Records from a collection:
════

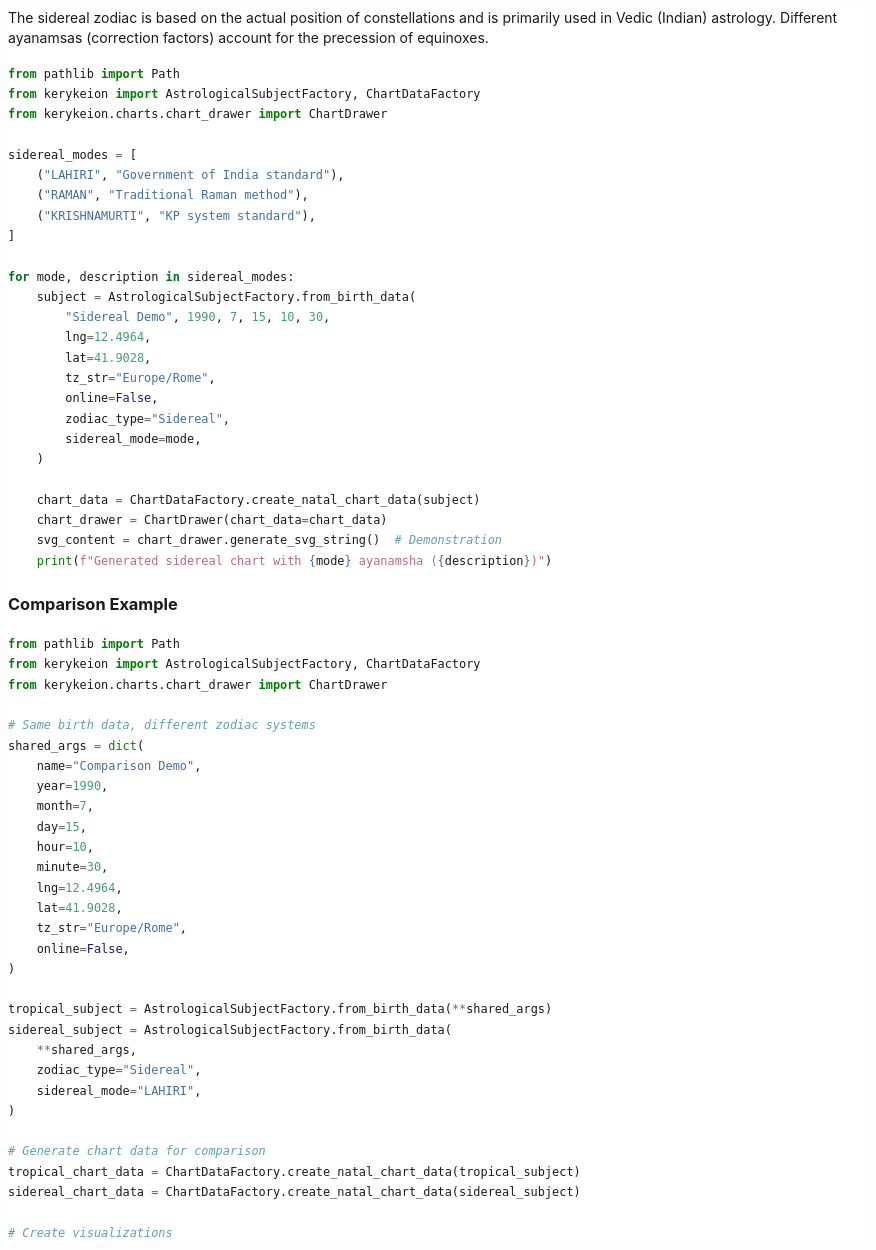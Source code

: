 The sidereal zodiac is based on the actual position of constellations and is primarily used in Vedic (Indian) astrology. Different ayanamsas (correction factors) account for the precession of equinoxes.

```python
from pathlib import Path
from kerykeion import AstrologicalSubjectFactory, ChartDataFactory
from kerykeion.charts.chart_drawer import ChartDrawer

sidereal_modes = [
    ("LAHIRI", "Government of India standard"),
    ("RAMAN", "Traditional Raman method"),
    ("KRISHNAMURTI", "KP system standard"),
]

for mode, description in sidereal_modes:
    subject = AstrologicalSubjectFactory.from_birth_data(
        "Sidereal Demo", 1990, 7, 15, 10, 30,
        lng=12.4964,
        lat=41.9028,
        tz_str="Europe/Rome",
        online=False,
        zodiac_type="Sidereal",
        sidereal_mode=mode,
    )

    chart_data = ChartDataFactory.create_natal_chart_data(subject)
    chart_drawer = ChartDrawer(chart_data=chart_data)
    svg_content = chart_drawer.generate_svg_string()  # Demonstration
    print(f"Generated sidereal chart with {mode} ayanamsha ({description})")
```

### Comparison Example

```python
from pathlib import Path
from kerykeion import AstrologicalSubjectFactory, ChartDataFactory
from kerykeion.charts.chart_drawer import ChartDrawer

# Same birth data, different zodiac systems
shared_args = dict(
    name="Comparison Demo",
    year=1990,
    month=7,
    day=15,
    hour=10,
    minute=30,
    lng=12.4964,
    lat=41.9028,
    tz_str="Europe/Rome",
    online=False,
)

tropical_subject = AstrologicalSubjectFactory.from_birth_data(**shared_args)
sidereal_subject = AstrologicalSubjectFactory.from_birth_data(
    **shared_args,
    zodiac_type="Sidereal",
    sidereal_mode="LAHIRI",
)

# Generate chart data for comparison
tropical_chart_data = ChartDataFactory.create_natal_chart_data(tropical_subject)
sidereal_chart_data = ChartDataFactory.create_natal_chart_data(sidereal_subject)

# Create visualizations
```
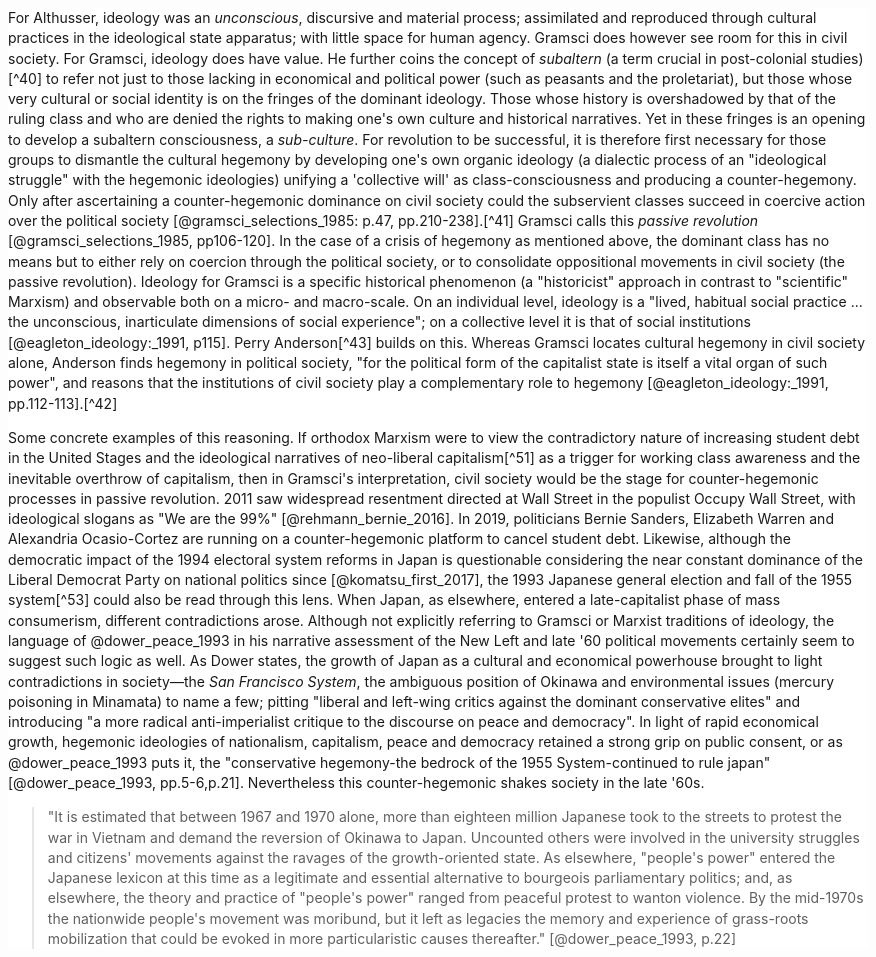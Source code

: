 For Althusser, ideology was an *unconscious*, discursive and material process; assimilated and reproduced through cultural practices in the ideological state apparatus; with little space for human agency. Gramsci does however see room for this in civil society. For Gramsci, ideology does have value. He further coins the concept of *subaltern* (a term crucial in post-colonial studies)[^40] to refer not just to those lacking in economical and political power (such as peasants and the proletariat), but those whose very cultural or social identity is on the fringes of the dominant ideology. Those whose history is overshadowed by that of the ruling class and who are denied the rights to making one's own culture and historical narratives. Yet in these fringes is an opening to develop a subaltern consciousness, a *sub-culture*. For revolution to be successful, it is therefore first necessary for those groups to dismantle the cultural hegemony by developing one's own organic ideology (a dialectic process of an "ideological struggle" with the hegemonic ideologies) unifying a 'collective will' as class-consciousness and producing a counter-hegemony. Only after ascertaining a counter-hegemonic dominance on civil society could the subservient classes succeed in coercive action over the political society [@gramsci_selections_1985: p.47, pp.210-238].[^41] Gramsci calls this *passive revolution* [@gramsci_selections_1985, pp106-120]. In the case of a crisis of hegemony as mentioned above, the dominant class has no means but to either rely on coercion through the political society, or to consolidate oppositional movements in civil society (the passive revolution). Ideology for Gramsci is a specific historical phenomenon (a "historicist" approach in contrast to "scientific" Marxism) and observable both on a micro- and macro-scale. On an individual level, ideology is a "lived, habitual social practice ... the unconscious, inarticulate dimensions of social experience"; on a collective level it is that of social institutions [@eagleton_ideology:_1991, p115]. Perry Anderson[^43] builds on this. Whereas Gramsci locates cultural hegemony in civil society alone, Anderson finds hegemony in political society, "for the political form of the capitalist state is itself a vital organ of such power", and reasons that the institutions of civil society play a complementary role to hegemony [@eagleton_ideology:_1991, pp.112-113].[^42] 

Some concrete examples of this reasoning. If orthodox Marxism were to view the contradictory nature of increasing student debt in the United Stages and the ideological narratives of neo-liberal capitalism[^51] as a trigger for working class awareness and the inevitable overthrow of capitalism, then in Gramsci's interpretation, civil society would be the stage for counter-hegemonic processes in passive revolution. 2011 saw widespread resentment directed at Wall Street in the populist Occupy Wall Street, with ideological slogans as "We are the 99%" [@rehmann_bernie_2016]. In 2019, politicians Bernie Sanders, Elizabeth Warren and Alexandria Ocasio-Cortez are running on a counter-hegemonic platform to cancel student debt. Likewise, although the democratic impact of the 1994 electoral system reforms in Japan is questionable considering the near constant dominance of the Liberal Democrat Party on national politics since [@komatsu_first_2017], the 1993 Japanese general election and fall of the 1955 system[^53] could also be read through this lens. When Japan, as elsewhere, entered a late-capitalist phase of mass consumerism, different contradictions arose. Although not explicitly referring to Gramsci or Marxist traditions of ideology, the language of @dower_peace_1993 in his narrative assessment of the New Left and late '60 political movements certainly seem to suggest such logic as well. As Dower states, the growth of Japan as a cultural and economical powerhouse brought to light contradictions in society—the *San Francisco System*, the ambiguous position of Okinawa and environmental issues (mercury poisoning in Minamata) to name a few; pitting "liberal and left-wing critics against the dominant conservative elites" and introducing "a more radical anti-imperialist critique to the discourse on peace and democracy". In light of rapid economical growth, hegemonic ideologies of nationalism, capitalism, peace and democracy retained a strong grip on public consent, or as @dower_peace_1993 puts it, the "conservative hegemony-the bedrock of the 1955 System-continued to rule japan" [@dower_peace_1993, pp.5-6,p.21]. Nevertheless this counter-hegemonic shakes society in the late '60s.

>"It is estimated that between 1967 and 1970 alone, more than eighteen million Japanese took to the streets to protest the war in Vietnam and demand the reversion of Okinawa to Japan. Uncounted others were involved in the university struggles and citizens' movements against the ravages of the growth-oriented state. As elsewhere, "people's power" entered the Japanese lexicon at this time as a legitimate and essential alternative to bourgeois parliamentary politics; and, as elsewhere, the theory and practice of "people's power" ranged from peaceful protest to wanton violence. By the mid-1970s the nationwide people's movement was moribund, but it left as legacies the memory and experience of grass-roots mobilization that could be evoked in more particularistic causes thereafter." [@dower_peace_1993, p.22]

════

A single number is the whole answer: the count of lines above that hold "AstrologicalSubjectFactory".

5